Stored data
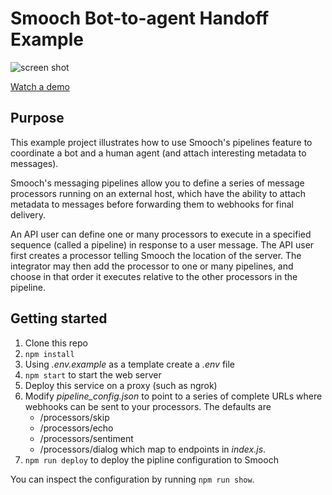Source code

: # Smooch Bot-to-agent Handoff Example

![screen shot](https://user-images.githubusercontent.com/2235885/32630511-d374d24e-c56a-11e7-9797-6d94141d0c4e.png)

[Watch a demo](https://vimeo.com/242135727)

## Purpose

This example project illustrates how to use Smooch's pipelines feature to coordinate a bot and a human agent (and attach interesting metadata to messages).

Smooch's messaging pipelines allow you to define a series of message processors running on an external host, which have the ability to attach metadata to messages before forwarding them to webhooks for final delivery.

An API user can define one or many processors to execute in a specified sequence (called a pipeline) in response to a user message. The API user first creates a processor telling Smooch the location of the server. The integrator may then add the processor to one or many pipelines, and choose in that order it executes relative to the other processors in the pipeline.

## Getting started

1. Clone this repo
2. `npm install`
3. Using _.env.example_ as a template create a _.env_ file
4. `npm start` to start the web server
5. Deploy this service on a proxy (such as ngrok)
6. Modify _pipeline_config.json_ to point to a series of complete URLs where webhooks can be sent to your processors. The defaults are
	- /processors/skip
	- /processors/echo
	- /processors/sentiment
	- /processors/dialog  which map to endpoints in _index.js_.
7. `npm run deploy` to deploy the pipline configuration to Smooch


You can inspect the configuration by running `npm run show`.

WORK REQUEST: From the entries above, copy out every line where the string "attach" appears.

SOLUTION FOR THIS TASK:
This example project illustrates how to use Smooch's pipelines feature to coordinate a bot and a human agent (and attach interesting metadata to messages).
Smooch's messaging pipelines allow you to define a series of message processors running on an external host, which have the ability to attach metadata to messages before forwarding them to webhooks for final delivery.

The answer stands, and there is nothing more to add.